_YOUR GOAL_
Leave every picture out and return the rest of the listing verbatim.

_DATA EXTRACTS_
● ● ● ● ●
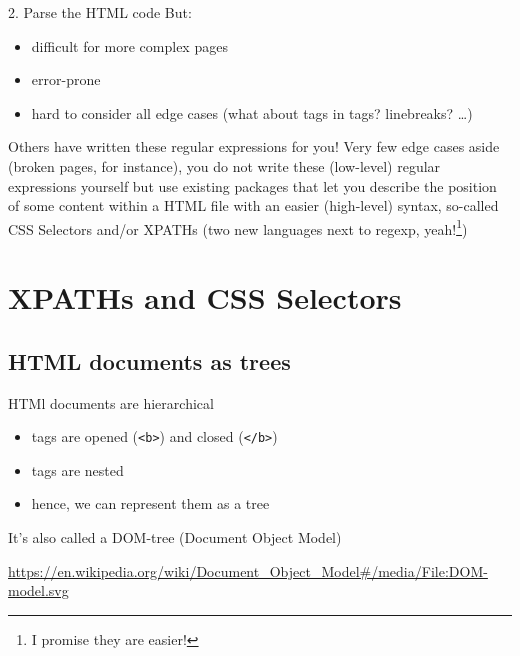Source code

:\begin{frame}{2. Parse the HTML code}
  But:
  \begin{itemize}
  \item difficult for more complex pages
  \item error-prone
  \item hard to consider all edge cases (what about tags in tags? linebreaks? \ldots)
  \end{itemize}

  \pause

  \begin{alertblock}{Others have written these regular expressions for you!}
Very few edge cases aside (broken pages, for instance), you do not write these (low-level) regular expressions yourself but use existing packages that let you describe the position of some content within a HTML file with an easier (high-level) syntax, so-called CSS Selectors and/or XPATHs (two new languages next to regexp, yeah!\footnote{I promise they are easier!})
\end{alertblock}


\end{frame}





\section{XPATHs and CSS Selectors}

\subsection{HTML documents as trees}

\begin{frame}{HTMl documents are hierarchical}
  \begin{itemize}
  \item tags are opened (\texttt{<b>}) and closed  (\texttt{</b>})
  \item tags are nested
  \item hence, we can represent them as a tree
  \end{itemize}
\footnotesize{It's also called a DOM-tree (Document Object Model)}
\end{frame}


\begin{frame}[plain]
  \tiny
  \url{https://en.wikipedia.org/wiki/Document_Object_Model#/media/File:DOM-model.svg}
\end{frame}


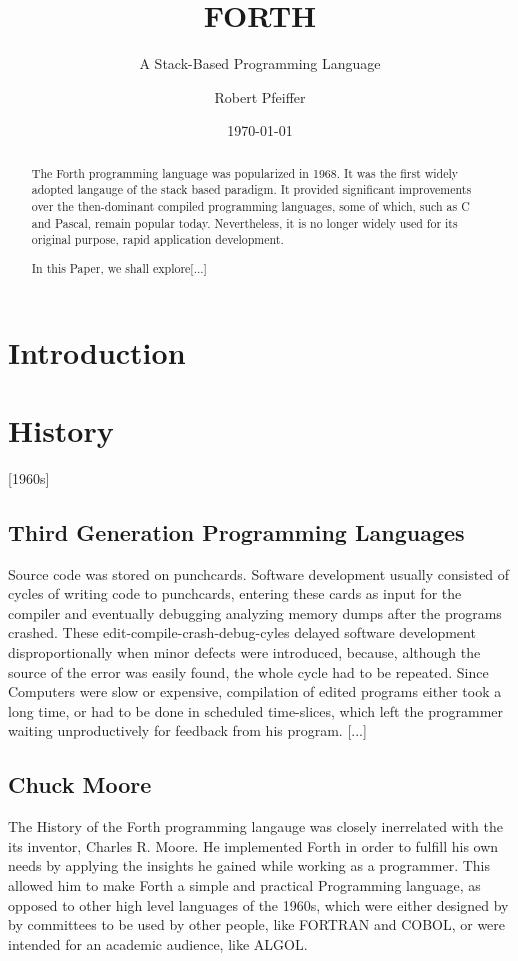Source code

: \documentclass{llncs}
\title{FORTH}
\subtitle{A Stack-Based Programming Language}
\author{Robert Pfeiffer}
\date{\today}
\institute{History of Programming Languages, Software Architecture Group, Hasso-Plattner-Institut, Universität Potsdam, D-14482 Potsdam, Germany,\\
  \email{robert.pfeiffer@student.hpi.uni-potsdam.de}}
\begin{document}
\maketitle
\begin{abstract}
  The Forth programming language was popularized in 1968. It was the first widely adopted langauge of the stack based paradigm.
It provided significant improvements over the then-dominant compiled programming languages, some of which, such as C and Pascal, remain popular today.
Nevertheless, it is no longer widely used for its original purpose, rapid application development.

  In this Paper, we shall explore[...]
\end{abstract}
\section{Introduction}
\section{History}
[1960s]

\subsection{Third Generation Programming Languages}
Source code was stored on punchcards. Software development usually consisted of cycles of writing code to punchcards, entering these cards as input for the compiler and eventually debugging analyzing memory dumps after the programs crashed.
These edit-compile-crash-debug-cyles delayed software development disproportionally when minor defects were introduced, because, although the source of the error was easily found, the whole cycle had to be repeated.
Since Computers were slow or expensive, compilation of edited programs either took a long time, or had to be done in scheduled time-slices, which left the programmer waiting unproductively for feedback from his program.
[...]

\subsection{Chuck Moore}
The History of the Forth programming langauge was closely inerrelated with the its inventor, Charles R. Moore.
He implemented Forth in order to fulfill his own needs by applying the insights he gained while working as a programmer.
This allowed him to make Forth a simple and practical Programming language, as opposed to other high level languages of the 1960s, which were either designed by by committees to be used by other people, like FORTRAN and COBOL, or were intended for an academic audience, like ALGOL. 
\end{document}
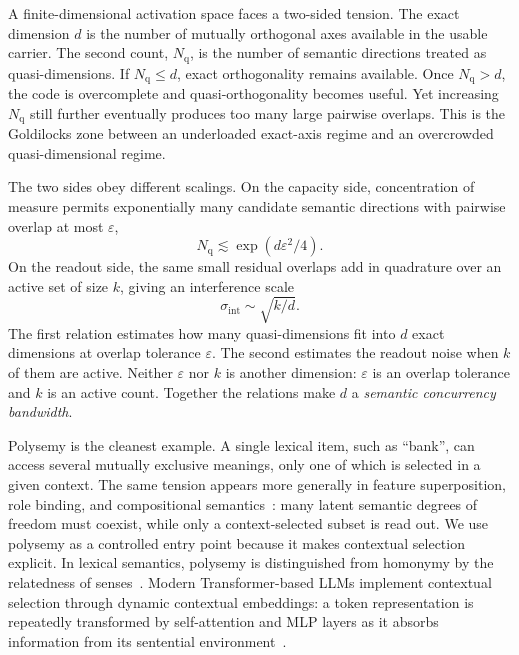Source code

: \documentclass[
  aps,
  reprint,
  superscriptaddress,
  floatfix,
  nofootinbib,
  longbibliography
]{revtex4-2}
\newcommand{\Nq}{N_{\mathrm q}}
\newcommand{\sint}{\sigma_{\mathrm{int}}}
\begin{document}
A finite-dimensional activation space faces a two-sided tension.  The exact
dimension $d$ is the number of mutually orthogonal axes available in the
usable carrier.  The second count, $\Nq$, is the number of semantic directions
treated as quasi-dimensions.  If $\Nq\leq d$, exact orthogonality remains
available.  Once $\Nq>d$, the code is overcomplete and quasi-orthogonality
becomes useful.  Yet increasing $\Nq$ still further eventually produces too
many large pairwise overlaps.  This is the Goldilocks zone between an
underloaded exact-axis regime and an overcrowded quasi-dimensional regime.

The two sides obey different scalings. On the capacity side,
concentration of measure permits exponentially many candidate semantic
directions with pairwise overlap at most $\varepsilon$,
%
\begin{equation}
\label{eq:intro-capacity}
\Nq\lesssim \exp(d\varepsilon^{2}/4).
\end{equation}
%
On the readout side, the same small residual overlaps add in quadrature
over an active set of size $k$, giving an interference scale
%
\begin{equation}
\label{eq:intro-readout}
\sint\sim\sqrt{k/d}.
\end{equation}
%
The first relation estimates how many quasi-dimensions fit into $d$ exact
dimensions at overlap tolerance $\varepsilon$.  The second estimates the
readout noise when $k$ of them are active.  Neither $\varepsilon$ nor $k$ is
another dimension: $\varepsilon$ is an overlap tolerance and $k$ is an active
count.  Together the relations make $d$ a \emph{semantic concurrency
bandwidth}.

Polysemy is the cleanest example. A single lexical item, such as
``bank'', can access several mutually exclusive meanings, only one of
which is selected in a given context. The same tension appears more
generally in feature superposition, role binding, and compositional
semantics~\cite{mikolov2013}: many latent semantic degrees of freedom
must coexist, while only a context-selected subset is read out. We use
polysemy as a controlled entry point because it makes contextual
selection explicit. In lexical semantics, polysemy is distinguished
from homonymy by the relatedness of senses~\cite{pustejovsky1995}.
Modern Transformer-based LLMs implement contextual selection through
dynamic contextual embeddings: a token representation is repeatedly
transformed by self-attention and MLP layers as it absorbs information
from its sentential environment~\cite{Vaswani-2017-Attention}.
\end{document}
● ● ● ● ●
_EXERCISE OUTPUT_
Source code

:\begin{frame}{2. Parse the HTML code}
  But:
  \begin{itemize}
  \item difficult for more complex pages
  \item error-prone
  \item hard to consider all edge cases (what about tags in tags? linebreaks? \ldots)
  \end{itemize}

  \pause

  \begin{alertblock}{Others have written these regular expressions for you!}
Very few edge cases aside (broken pages, for instance), you do not write these (low-level) regular expressions yourself but use existing packages that let you describe the position of some content within a HTML file with an easier (high-level) syntax, so-called CSS Selectors and/or XPATHs (two new languages next to regexp, yeah!\footnote{I promise they are easier!})
\end{alertblock}


\end{frame}





\section{XPATHs and CSS Selectors}

\subsection{HTML documents as trees}

\begin{frame}{HTMl documents are hierarchical}
  \begin{itemize}
  \item tags are opened (\texttt{<b>}) and closed  (\texttt{</b>})
  \item tags are nested
  \item hence, we can represent them as a tree
  \end{itemize}
\footnotesize{It's also called a DOM-tree (Document Object Model)}
\end{frame}


\begin{frame}[plain]
  \tiny
  \url{https://en.wikipedia.org/wiki/Document_Object_Model#/media/File:DOM-model.svg}
\end{frame}


Source code

: \documentclass{llncs}
\title{FORTH}
\subtitle{A Stack-Based Programming Language}
\author{Robert Pfeiffer}
\date{\today}
\institute{History of Programming Languages, Software Architecture Group, Hasso-Plattner-Institut, Universität Potsdam, D-14482 Potsdam, Germany,\\
  \email{robert.pfeiffer@student.hpi.uni-potsdam.de}}
\begin{document}
\maketitle
\begin{abstract}
  The Forth programming language was popularized in 1968. It was the first widely adopted langauge of the stack based paradigm.
It provided significant improvements over the then-dominant compiled programming languages, some of which, such as C and Pascal, remain popular today.
Nevertheless, it is no longer widely used for its original purpose, rapid application development.

  In this Paper, we shall explore[...]
\end{abstract}
\section{Introduction}
\section{History}
[1960s]

\subsection{Third Generation Programming Languages}
Source code was stored on punchcards. Software development usually consisted of cycles of writing code to punchcards, entering these cards as input for the compiler and eventually debugging analyzing memory dumps after the programs crashed.
These edit-compile-crash-debug-cyles delayed software development disproportionally when minor defects were introduced, because, although the source of the error was easily found, the whole cycle had to be repeated.
Since Computers were slow or expensive, compilation of edited programs either took a long time, or had to be done in scheduled time-slices, which left the programmer waiting unproductively for feedback from his program.
[...]

\subsection{Chuck Moore}
The History of the Forth programming langauge was closely inerrelated with the its inventor, Charles R. Moore.
He implemented Forth in order to fulfill his own needs by applying the insights he gained while working as a programmer.
This allowed him to make Forth a simple and practical Programming language, as opposed to other high level languages of the 1960s, which were either designed by by committees to be used by other people, like FORTRAN and COBOL, or were intended for an academic audience, like ALGOL. 
\end{document}
Source code

: \documentclass[
  aps,
  reprint,
  superscriptaddress,
  floatfix,
  nofootinbib,
  longbibliography
]{revtex4-2}
\newcommand{\Nq}{N_{\mathrm q}}
\newcommand{\sint}{\sigma_{\mathrm{int}}}
\begin{document}
A finite-dimensional activation space faces a two-sided tension.  The exact
dimension $d$ is the number of mutually orthogonal axes available in the
usable carrier.  The second count, $\Nq$, is the number of semantic directions
treated as quasi-dimensions.  If $\Nq\leq d$, exact orthogonality remains
available.  Once $\Nq>d$, the code is overcomplete and quasi-orthogonality
becomes useful.  Yet increasing $\Nq$ still further eventually produces too
many large pairwise overlaps.  This is the Goldilocks zone between an
underloaded exact-axis regime and an overcrowded quasi-dimensional regime.

The two sides obey different scalings. On the capacity side,
concentration of measure permits exponentially many candidate semantic
directions with pairwise overlap at most $\varepsilon$,
%
\begin{equation}
\label{eq:intro-capacity}
\Nq\lesssim \exp(d\varepsilon^{2}/4).
\end{equation}
%
On the readout side, the same small residual overlaps add in quadrature
over an active set of size $k$, giving an interference scale
%
\begin{equation}
\label{eq:intro-readout}
\sint\sim\sqrt{k/d}.
\end{equation}
%
The first relation estimates how many quasi-dimensions fit into $d$ exact
dimensions at overlap tolerance $\varepsilon$.  The second estimates the
readout noise when $k$ of them are active.  Neither $\varepsilon$ nor $k$ is
another dimension: $\varepsilon$ is an overlap tolerance and $k$ is an active
count.  Together the relations make $d$ a \emph{semantic concurrency
bandwidth}.

Polysemy is the cleanest example. A single lexical item, such as
``bank'', can access several mutually exclusive meanings, only one of
which is selected in a given context. The same tension appears more
generally in feature superposition, role binding, and compositional
semantics~\cite{mikolov2013}: many latent semantic degrees of freedom
must coexist, while only a context-selected subset is read out. We use
polysemy as a controlled entry point because it makes contextual
selection explicit. In lexical semantics, polysemy is distinguished
from homonymy by the relatedness of senses~\cite{pustejovsky1995}.
Modern Transformer-based LLMs implement contextual selection through
dynamic contextual embeddings: a token representation is repeatedly
transformed by self-attention and MLP layers as it absorbs information
from its sentential environment~\cite{Vaswani-2017-Attention}.
\end{document}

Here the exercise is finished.